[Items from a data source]
———

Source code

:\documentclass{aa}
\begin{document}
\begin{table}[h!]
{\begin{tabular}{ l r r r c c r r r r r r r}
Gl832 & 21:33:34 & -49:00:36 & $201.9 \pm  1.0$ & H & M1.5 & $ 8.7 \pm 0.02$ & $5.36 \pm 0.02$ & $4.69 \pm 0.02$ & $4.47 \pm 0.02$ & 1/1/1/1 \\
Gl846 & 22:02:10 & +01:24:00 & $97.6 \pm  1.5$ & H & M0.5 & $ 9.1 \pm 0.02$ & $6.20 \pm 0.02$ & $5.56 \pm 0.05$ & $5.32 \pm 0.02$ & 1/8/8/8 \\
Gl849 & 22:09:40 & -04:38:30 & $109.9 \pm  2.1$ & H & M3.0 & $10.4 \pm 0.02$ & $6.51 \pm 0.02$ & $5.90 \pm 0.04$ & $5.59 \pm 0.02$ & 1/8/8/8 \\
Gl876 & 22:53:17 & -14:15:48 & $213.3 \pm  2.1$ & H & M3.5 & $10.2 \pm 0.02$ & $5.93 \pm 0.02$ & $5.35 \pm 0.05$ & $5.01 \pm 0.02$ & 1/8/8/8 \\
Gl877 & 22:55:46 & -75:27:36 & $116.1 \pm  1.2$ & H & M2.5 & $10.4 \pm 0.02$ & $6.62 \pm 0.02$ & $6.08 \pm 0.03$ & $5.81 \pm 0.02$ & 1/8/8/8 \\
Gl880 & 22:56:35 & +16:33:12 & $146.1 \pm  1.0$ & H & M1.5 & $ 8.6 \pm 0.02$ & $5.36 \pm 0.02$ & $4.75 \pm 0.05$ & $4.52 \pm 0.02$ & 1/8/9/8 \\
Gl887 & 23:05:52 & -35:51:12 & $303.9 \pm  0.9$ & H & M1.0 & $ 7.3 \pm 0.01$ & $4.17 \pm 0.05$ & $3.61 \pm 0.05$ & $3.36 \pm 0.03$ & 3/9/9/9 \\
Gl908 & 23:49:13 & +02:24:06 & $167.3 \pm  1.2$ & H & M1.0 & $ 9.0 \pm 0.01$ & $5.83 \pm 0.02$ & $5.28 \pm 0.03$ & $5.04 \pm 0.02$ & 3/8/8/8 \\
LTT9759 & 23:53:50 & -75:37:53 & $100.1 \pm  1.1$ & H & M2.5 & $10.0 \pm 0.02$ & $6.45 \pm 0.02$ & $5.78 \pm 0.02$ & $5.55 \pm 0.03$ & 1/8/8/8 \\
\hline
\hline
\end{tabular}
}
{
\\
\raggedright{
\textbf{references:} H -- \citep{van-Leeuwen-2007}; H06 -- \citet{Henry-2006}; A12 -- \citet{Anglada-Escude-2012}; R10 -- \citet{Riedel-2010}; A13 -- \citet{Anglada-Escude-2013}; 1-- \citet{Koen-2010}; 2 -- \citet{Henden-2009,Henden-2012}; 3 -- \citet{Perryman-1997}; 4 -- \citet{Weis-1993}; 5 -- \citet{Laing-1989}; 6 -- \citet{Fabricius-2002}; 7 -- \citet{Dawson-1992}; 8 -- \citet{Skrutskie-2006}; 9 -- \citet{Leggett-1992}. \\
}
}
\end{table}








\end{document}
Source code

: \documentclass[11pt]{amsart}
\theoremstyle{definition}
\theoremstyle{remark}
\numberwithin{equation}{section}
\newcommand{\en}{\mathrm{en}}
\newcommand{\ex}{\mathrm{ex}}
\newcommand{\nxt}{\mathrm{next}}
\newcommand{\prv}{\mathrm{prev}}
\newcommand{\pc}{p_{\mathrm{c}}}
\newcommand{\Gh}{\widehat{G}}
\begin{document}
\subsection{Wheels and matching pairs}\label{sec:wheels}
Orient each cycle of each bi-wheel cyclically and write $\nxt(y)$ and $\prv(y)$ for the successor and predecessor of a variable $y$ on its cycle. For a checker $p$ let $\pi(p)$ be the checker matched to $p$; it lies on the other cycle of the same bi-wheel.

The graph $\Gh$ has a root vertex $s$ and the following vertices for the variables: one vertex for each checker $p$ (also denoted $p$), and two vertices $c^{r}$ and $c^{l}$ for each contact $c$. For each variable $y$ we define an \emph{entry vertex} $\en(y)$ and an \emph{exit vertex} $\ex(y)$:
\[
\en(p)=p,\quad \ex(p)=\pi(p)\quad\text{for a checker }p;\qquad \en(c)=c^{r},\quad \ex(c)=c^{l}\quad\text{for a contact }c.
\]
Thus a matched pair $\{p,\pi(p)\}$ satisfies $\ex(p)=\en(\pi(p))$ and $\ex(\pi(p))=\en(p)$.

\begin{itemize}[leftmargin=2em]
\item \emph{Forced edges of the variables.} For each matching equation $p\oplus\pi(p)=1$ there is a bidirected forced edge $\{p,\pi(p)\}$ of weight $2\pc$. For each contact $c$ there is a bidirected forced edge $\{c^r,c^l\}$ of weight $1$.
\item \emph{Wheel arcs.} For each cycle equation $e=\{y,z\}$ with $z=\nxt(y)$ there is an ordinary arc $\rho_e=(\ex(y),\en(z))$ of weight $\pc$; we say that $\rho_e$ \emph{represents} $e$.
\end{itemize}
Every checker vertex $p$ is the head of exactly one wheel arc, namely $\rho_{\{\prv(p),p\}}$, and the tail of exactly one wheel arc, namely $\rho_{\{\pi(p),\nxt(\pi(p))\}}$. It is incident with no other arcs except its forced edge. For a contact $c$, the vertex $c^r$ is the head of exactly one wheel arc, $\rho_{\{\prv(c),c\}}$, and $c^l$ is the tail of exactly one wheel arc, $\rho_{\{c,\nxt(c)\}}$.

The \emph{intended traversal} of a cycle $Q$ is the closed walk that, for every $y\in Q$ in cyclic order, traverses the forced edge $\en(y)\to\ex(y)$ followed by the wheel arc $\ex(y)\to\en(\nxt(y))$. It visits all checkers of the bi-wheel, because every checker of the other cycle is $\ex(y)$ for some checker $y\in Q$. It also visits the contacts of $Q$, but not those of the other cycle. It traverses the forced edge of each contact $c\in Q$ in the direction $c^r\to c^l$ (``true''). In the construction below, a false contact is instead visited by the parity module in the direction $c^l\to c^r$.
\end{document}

———

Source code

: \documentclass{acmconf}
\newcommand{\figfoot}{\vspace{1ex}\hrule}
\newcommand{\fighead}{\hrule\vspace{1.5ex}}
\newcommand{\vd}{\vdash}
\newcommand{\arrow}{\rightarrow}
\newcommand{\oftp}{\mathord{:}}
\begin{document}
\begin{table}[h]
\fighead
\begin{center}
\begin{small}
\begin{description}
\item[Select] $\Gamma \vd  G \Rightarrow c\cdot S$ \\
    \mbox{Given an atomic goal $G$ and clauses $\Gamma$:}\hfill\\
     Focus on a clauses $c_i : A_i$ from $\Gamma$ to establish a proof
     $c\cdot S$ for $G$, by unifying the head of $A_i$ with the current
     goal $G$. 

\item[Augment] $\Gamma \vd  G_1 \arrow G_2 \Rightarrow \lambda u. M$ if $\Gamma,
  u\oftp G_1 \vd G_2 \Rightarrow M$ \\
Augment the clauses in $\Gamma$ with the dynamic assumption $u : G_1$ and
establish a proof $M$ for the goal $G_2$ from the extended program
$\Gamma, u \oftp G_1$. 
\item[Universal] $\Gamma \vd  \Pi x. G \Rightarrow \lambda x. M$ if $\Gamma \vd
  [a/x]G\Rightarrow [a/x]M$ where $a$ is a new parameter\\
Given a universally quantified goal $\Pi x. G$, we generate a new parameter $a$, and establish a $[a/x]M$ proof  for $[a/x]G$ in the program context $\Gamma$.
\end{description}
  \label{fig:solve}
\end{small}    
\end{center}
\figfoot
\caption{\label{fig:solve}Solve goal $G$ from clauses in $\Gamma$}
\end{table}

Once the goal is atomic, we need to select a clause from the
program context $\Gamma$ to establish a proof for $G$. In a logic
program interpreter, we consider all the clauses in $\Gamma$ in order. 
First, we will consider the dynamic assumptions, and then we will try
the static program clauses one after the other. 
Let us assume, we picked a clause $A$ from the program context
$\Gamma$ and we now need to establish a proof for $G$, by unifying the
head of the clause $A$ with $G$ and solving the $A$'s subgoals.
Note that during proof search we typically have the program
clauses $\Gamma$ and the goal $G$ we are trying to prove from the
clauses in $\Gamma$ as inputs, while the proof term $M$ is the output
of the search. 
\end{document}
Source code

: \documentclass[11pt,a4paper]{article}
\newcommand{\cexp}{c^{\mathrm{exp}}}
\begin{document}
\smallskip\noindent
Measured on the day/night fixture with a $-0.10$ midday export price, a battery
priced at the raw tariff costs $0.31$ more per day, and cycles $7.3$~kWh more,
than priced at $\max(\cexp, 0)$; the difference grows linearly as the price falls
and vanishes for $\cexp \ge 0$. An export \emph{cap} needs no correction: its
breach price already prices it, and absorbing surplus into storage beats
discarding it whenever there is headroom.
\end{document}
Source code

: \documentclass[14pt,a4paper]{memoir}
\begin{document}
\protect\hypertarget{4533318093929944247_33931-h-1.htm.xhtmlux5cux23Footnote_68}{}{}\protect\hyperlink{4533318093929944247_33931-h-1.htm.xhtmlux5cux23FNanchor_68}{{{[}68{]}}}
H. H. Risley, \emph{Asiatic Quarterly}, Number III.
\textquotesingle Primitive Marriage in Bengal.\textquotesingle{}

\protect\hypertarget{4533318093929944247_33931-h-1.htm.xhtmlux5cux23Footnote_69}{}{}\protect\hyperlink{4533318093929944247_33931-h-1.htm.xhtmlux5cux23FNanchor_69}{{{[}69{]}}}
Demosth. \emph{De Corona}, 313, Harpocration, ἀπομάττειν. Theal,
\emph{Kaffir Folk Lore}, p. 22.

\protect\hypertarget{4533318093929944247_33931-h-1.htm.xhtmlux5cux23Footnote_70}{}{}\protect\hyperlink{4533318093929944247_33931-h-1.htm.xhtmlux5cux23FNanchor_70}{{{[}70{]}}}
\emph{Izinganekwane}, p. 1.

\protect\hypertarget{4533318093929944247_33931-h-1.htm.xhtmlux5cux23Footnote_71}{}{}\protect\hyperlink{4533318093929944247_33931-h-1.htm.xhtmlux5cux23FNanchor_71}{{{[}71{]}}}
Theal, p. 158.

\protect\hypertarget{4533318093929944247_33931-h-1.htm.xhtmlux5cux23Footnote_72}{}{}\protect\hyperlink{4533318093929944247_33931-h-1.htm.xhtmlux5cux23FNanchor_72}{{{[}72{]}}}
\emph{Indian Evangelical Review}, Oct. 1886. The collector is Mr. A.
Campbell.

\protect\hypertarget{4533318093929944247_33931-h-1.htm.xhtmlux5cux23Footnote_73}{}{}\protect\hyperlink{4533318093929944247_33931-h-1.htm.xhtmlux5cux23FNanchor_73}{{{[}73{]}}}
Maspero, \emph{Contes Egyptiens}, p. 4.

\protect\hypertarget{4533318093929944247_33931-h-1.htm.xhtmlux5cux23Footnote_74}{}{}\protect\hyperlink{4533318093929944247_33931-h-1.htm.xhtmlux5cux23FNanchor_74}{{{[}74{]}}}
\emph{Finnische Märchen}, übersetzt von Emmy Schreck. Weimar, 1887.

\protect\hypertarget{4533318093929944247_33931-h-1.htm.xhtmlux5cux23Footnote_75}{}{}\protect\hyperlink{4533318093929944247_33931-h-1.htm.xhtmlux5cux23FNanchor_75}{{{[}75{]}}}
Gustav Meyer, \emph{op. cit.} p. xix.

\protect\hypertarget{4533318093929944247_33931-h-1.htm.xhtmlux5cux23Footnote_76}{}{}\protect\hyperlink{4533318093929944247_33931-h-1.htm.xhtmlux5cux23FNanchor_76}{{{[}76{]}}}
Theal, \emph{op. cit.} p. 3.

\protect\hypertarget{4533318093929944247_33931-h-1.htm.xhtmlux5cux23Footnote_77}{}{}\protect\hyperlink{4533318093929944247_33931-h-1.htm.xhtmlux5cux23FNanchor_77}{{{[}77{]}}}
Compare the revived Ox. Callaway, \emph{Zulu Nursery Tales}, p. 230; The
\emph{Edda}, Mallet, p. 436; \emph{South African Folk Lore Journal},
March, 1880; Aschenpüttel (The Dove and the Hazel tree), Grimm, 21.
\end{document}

———

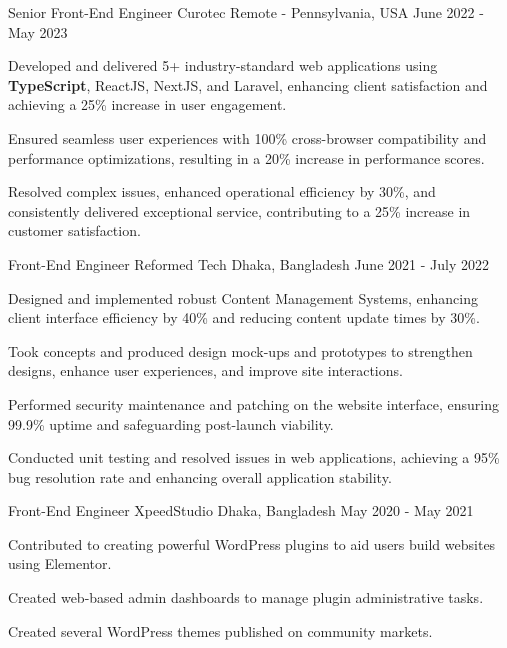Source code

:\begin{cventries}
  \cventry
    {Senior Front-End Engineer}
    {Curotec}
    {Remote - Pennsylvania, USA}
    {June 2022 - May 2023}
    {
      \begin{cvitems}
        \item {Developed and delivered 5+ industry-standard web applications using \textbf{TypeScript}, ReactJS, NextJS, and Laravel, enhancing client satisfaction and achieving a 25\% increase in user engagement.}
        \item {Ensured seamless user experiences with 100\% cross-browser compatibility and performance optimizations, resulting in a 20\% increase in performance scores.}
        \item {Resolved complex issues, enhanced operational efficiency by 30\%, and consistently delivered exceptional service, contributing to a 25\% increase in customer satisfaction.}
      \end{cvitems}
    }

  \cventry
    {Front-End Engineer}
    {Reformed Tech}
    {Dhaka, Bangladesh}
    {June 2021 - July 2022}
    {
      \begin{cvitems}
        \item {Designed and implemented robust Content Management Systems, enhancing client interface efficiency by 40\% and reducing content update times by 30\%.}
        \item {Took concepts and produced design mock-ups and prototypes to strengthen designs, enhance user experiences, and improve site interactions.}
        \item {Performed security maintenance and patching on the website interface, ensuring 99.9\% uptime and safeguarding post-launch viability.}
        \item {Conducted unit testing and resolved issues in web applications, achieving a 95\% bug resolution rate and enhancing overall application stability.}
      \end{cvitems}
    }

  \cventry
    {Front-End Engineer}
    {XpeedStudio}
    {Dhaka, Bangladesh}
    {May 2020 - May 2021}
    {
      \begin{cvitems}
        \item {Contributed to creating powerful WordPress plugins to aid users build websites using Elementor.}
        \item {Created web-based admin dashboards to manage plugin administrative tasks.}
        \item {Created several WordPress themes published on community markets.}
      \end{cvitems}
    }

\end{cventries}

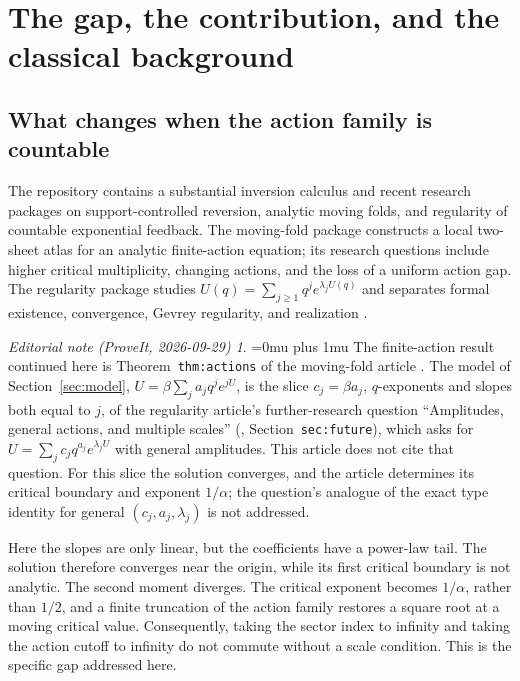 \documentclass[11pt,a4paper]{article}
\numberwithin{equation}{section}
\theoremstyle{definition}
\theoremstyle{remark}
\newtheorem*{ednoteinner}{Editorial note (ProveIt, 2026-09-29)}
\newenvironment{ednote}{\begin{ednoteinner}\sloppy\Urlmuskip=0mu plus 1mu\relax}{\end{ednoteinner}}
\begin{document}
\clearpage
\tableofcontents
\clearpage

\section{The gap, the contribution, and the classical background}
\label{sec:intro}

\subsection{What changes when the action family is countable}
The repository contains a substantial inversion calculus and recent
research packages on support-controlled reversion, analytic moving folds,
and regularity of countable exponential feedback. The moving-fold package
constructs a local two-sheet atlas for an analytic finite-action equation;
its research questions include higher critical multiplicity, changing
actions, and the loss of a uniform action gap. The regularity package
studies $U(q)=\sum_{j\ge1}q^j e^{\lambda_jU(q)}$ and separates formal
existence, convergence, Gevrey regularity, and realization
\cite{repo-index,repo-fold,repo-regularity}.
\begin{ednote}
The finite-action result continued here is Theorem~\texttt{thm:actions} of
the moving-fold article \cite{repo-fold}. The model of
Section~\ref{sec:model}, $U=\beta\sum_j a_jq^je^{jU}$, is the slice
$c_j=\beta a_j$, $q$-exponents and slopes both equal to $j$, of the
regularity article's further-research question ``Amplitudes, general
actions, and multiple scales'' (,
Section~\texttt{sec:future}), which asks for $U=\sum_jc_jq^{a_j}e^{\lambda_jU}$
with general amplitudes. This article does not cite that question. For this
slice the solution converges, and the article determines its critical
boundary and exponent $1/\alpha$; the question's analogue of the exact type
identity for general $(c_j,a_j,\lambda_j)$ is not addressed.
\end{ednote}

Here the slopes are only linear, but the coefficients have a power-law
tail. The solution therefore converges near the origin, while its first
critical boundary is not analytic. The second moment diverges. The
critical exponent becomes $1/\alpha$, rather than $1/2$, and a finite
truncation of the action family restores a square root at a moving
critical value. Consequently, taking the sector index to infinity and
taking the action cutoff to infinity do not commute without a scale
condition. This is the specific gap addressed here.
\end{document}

———

Work to complete:
In the data above, find each line that uses the string "ednoteinner". Copy it.

Output:
\newtheorem*{ednoteinner}{Editorial note (ProveIt, 2026-09-29)}
\newenvironment{ednote}{\begin{ednoteinner}\sloppy\Urlmuskip=0mu plus 1mu\relax}{\end{ednoteinner}}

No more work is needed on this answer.